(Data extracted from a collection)
——

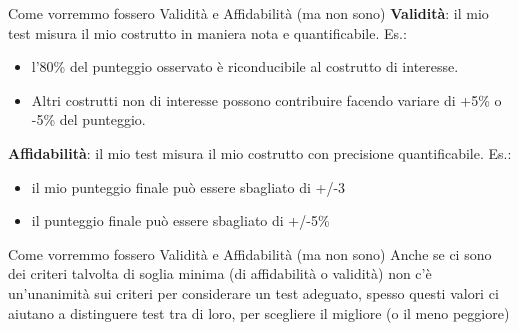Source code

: \documentclass[
  ignorenonframetext,
  aspectratio=169,
]{beamer}
\providecommand{\tightlist}{%
  \setlength{\itemsep}{0pt}\setlength{\parskip}{0pt}}
\begin{document}
\begin{frame}{Come vorremmo fossero Validità e Affidabilità (ma non
sono)}
\label{come-vorremmo-fossero-validituxe0-e-affidabilituxe0-ma-non-sono}
\textbf{Validità}: il mio test misura il mio costrutto in maniera nota e
quantificabile. Es.:

\begin{itemize}
\tightlist
\item
  l'80\% del punteggio osservato è riconducibile al costrutto di
  interesse.
\item
  Altri costrutti non di interesse possono contribuire facendo variare
  di +5\% o -5\% del punteggio.
\end{itemize}

\vfill
\pause

\textbf{Affidabilità}: il mio test misura il mio costrutto con
precisione quantificabile. Es.:

\begin{itemize}
\tightlist
\item
  il mio punteggio finale può essere sbagliato di +/-3
\item
  il punteggio finale può essere sbagliato di +/-5\%
\end{itemize}
\end{frame}

\begin{frame}{Come vorremmo fossero Validità e Affidabilità (ma non
sono)}
\label{come-vorremmo-fossero-validituxe0-e-affidabilituxe0-ma-non-sono-1}
Anche se ci sono dei criteri talvolta di soglia minima (di affidabilità
o validità) non c'è un'unanimità sui criteri per considerare un test
adeguato, spesso questi valori ci aiutano a distinguere test tra di
loro, per scegliere il migliore (o il meno peggiore)

\vfill

\begin{center}
\end{center}
\end{frame}
\end{document}
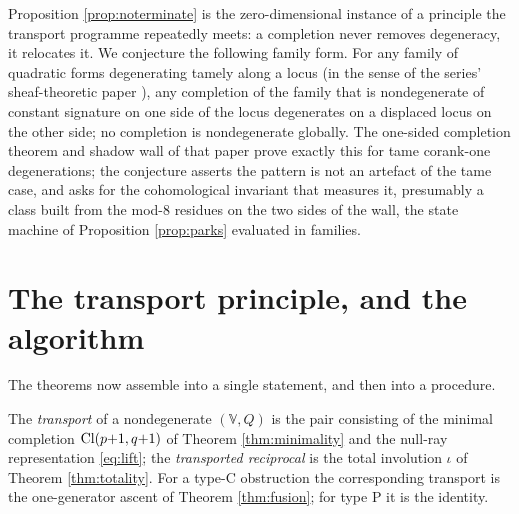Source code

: \begin{conjecture}\label{conj:conservation}
Proposition \ref{prop:noterminate} is the zero-dimensional instance of a principle the transport programme repeatedly meets: a completion never removes degeneracy, it relocates it. We conjecture the following family form. For any family of quadratic forms degenerating tamely along a locus (in the sense of the series' sheaf-theoretic paper \cite{ButlerT4}), any completion of the family that is nondegenerate of constant signature on one side of the locus degenerates on a displaced locus on the other side; no completion is nondegenerate globally. The one-sided completion theorem and shadow wall of that paper prove exactly this for tame corank-one degenerations; the conjecture asserts the pattern is not an artefact of the tame case, and asks for the cohomological invariant that measures it, presumably a class built from the mod-8 residues on the two sides of the wall, the state machine of Proposition \ref{prop:parks} evaluated in families.
\end{conjecture}

\section{The transport principle, and the algorithm}\label{sec:principle}


The theorems now assemble into a single statement, and then into a procedure.

\begin{definition}[Transport]\label{def:transport}
The \emph{transport} of a nondegenerate $(\mathbb{V}, Q)$ is the pair consisting of the minimal completion $\mathrm{Cl}(p{+}1,q{+}1)$ of Theorem \ref{thm:minimality} and the null-ray representation \eqref{eq:lift}; the \emph{transported reciprocal} is the total involution $\iota$ of Theorem \ref{thm:totality}. For a type-C obstruction the corresponding transport is the one-generator ascent of Theorem \ref{thm:fusion}; for type P it is the identity.
\end{definition}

——

WORK ITEM
Could you transcribe every entry above exactly, leaving out the images?

TASK RESULT
Source code

: \documentclass[
  ignorenonframetext,
  aspectratio=169,
]{beamer}
\providecommand{\tightlist}{%
  \setlength{\itemsep}{0pt}\setlength{\parskip}{0pt}}
\begin{document}
\begin{frame}{Come vorremmo fossero Validità e Affidabilità (ma non
sono)}
\label{come-vorremmo-fossero-validituxe0-e-affidabilituxe0-ma-non-sono}
\textbf{Validità}: il mio test misura il mio costrutto in maniera nota e
quantificabile. Es.:

\begin{itemize}
\tightlist
\item
  l'80\% del punteggio osservato è riconducibile al costrutto di
  interesse.
\item
  Altri costrutti non di interesse possono contribuire facendo variare
  di +5\% o -5\% del punteggio.
\end{itemize}

\vfill
\pause

\textbf{Affidabilità}: il mio test misura il mio costrutto con
precisione quantificabile. Es.:

\begin{itemize}
\tightlist
\item
  il mio punteggio finale può essere sbagliato di +/-3
\item
  il punteggio finale può essere sbagliato di +/-5\%
\end{itemize}
\end{frame}

\begin{frame}{Come vorremmo fossero Validità e Affidabilità (ma non
sono)}
\label{come-vorremmo-fossero-validituxe0-e-affidabilituxe0-ma-non-sono-1}
Anche se ci sono dei criteri talvolta di soglia minima (di affidabilità
o validità) non c'è un'unanimità sui criteri per considerare un test
adeguato, spesso questi valori ci aiutano a distinguere test tra di
loro, per scegliere il migliore (o il meno peggiore)

\vfill

\begin{center}
\end{center}
\end{frame}
\end{document}
Source code

: \begin{conjecture}\label{conj:conservation}
Proposition \ref{prop:noterminate} is the zero-dimensional instance of a principle the transport programme repeatedly meets: a completion never removes degeneracy, it relocates it. We conjecture the following family form. For any family of quadratic forms degenerating tamely along a locus (in the sense of the series' sheaf-theoretic paper \cite{ButlerT4}), any completion of the family that is nondegenerate of constant signature on one side of the locus degenerates on a displaced locus on the other side; no completion is nondegenerate globally. The one-sided completion theorem and shadow wall of that paper prove exactly this for tame corank-one degenerations; the conjecture asserts the pattern is not an artefact of the tame case, and asks for the cohomological invariant that measures it, presumably a class built from the mod-8 residues on the two sides of the wall, the state machine of Proposition \ref{prop:parks} evaluated in families.
\end{conjecture}

\section{The transport principle, and the algorithm}\label{sec:principle}


The theorems now assemble into a single statement, and then into a procedure.

\begin{definition}[Transport]\label{def:transport}
The \emph{transport} of a nondegenerate $(\mathbb{V}, Q)$ is the pair consisting of the minimal completion $\mathrm{Cl}(p{+}1,q{+}1)$ of Theorem \ref{thm:minimality} and the null-ray representation \eqref{eq:lift}; the \emph{transported reciprocal} is the total involution $\iota$ of Theorem \ref{thm:totality}. For a type-C obstruction the corresponding transport is the one-generator ascent of Theorem \ref{thm:fusion}; for type P it is the identity.
\end{definition}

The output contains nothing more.